**Data provided**
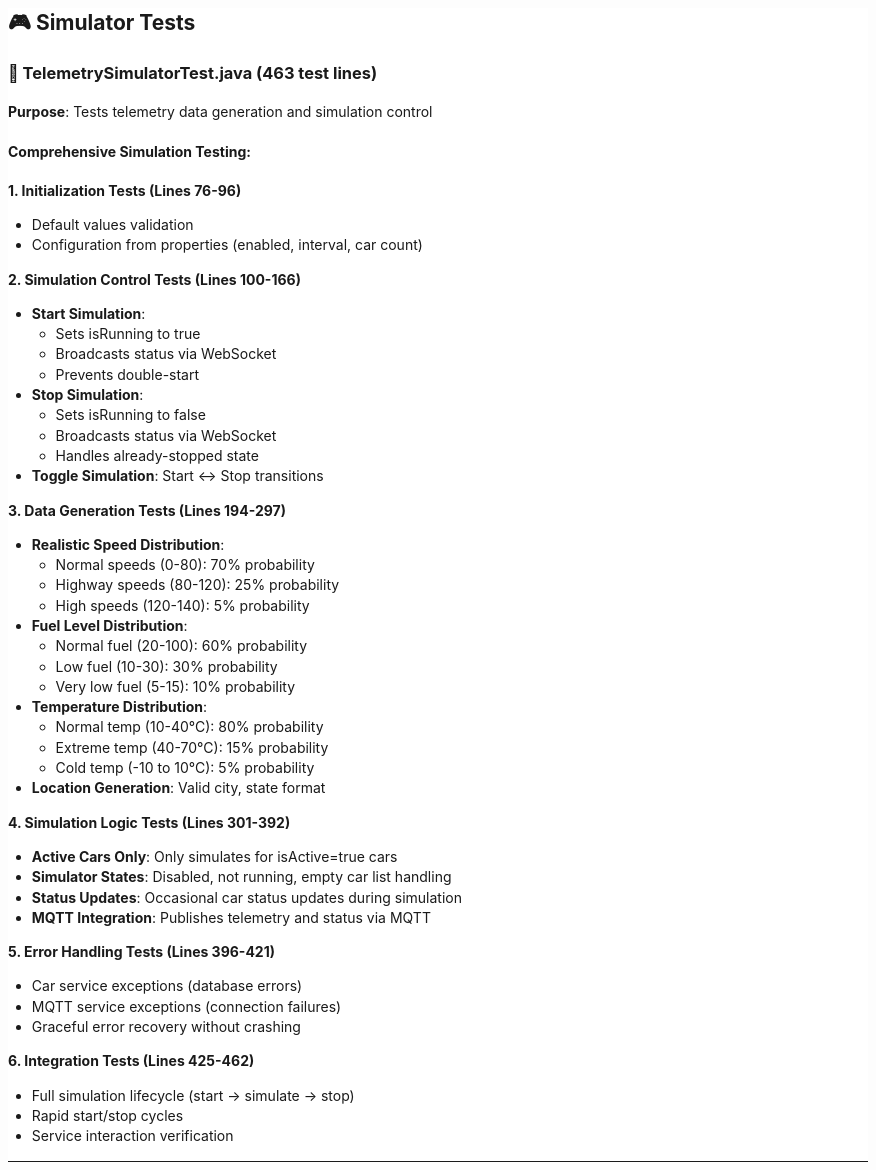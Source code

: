 ## 🎮 Simulator Tests

### 🔄 TelemetrySimulatorTest.java (463 test lines)
**Purpose**: Tests telemetry data generation and simulation control

#### Comprehensive Simulation Testing:

**1. Initialization Tests (Lines 76-96)**
- Default values validation
- Configuration from properties (enabled, interval, car count)

**2. Simulation Control Tests (Lines 100-166)**
- **Start Simulation**: 
  - Sets isRunning to true
  - Broadcasts status via WebSocket
  - Prevents double-start
- **Stop Simulation**:
  - Sets isRunning to false  
  - Broadcasts status via WebSocket
  - Handles already-stopped state
- **Toggle Simulation**: Start ↔ Stop transitions

**3. Data Generation Tests (Lines 194-297)**
- **Realistic Speed Distribution**:
  - Normal speeds (0-80): 70% probability
  - Highway speeds (80-120): 25% probability  
  - High speeds (120-140): 5% probability
- **Fuel Level Distribution**:
  - Normal fuel (20-100): 60% probability
  - Low fuel (10-30): 30% probability
  - Very low fuel (5-15): 10% probability
- **Temperature Distribution**:
  - Normal temp (10-40°C): 80% probability
  - Extreme temp (40-70°C): 15% probability
  - Cold temp (-10 to 10°C): 5% probability
- **Location Generation**: Valid city, state format

**4. Simulation Logic Tests (Lines 301-392)**
- **Active Cars Only**: Only simulates for isActive=true cars
- **Simulator States**: Disabled, not running, empty car list handling
- **Status Updates**: Occasional car status updates during simulation
- **MQTT Integration**: Publishes telemetry and status via MQTT

**5. Error Handling Tests (Lines 396-421)**
- Car service exceptions (database errors)
- MQTT service exceptions (connection failures)
- Graceful error recovery without crashing

**6. Integration Tests (Lines 425-462)**
- Full simulation lifecycle (start → simulate → stop)
- Rapid start/stop cycles
- Service interaction verification

---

**Work to be completed**
A word-for-word restatement of all the lines above is needed, with the pictures omitted.

**Exercise response**
Source code

: ## 🎮 Simulator Tests

### 🔄 TelemetrySimulatorTest.java (463 test lines)
**Purpose**: Tests telemetry data generation and simulation control

#### Comprehensive Simulation Testing:

**1. Initialization Tests (Lines 76-96)**
- Default values validation
- Configuration from properties (enabled, interval, car count)

**2. Simulation Control Tests (Lines 100-166)**
- **Start Simulation**: 
  - Sets isRunning to true
  - Broadcasts status via WebSocket
  - Prevents double-start
- **Stop Simulation**:
  - Sets isRunning to false  
  - Broadcasts status via WebSocket
  - Handles already-stopped state
- **Toggle Simulation**: Start ↔ Stop transitions

**3. Data Generation Tests (Lines 194-297)**
- **Realistic Speed Distribution**:
  - Normal speeds (0-80): 70% probability
  - Highway speeds (80-120): 25% probability  
  - High speeds (120-140): 5% probability
- **Fuel Level Distribution**:
  - Normal fuel (20-100): 60% probability
  - Low fuel (10-30): 30% probability
  - Very low fuel (5-15): 10% probability
- **Temperature Distribution**:
  - Normal temp (10-40°C): 80% probability
  - Extreme temp (40-70°C): 15% probability
  - Cold temp (-10 to 10°C): 5% probability
- **Location Generation**: Valid city, state format

**4. Simulation Logic Tests (Lines 301-392)**
- **Active Cars Only**: Only simulates for isActive=true cars
- **Simulator States**: Disabled, not running, empty car list handling
- **Status Updates**: Occasional car status updates during simulation
- **MQTT Integration**: Publishes telemetry and status via MQTT

**5. Error Handling Tests (Lines 396-421)**
- Car service exceptions (database errors)
- MQTT service exceptions (connection failures)
- Graceful error recovery without crashing

**6. Integration Tests (Lines 425-462)**
- Full simulation lifecycle (start → simulate → stop)
- Rapid start/stop cycles
- Service interaction verification

---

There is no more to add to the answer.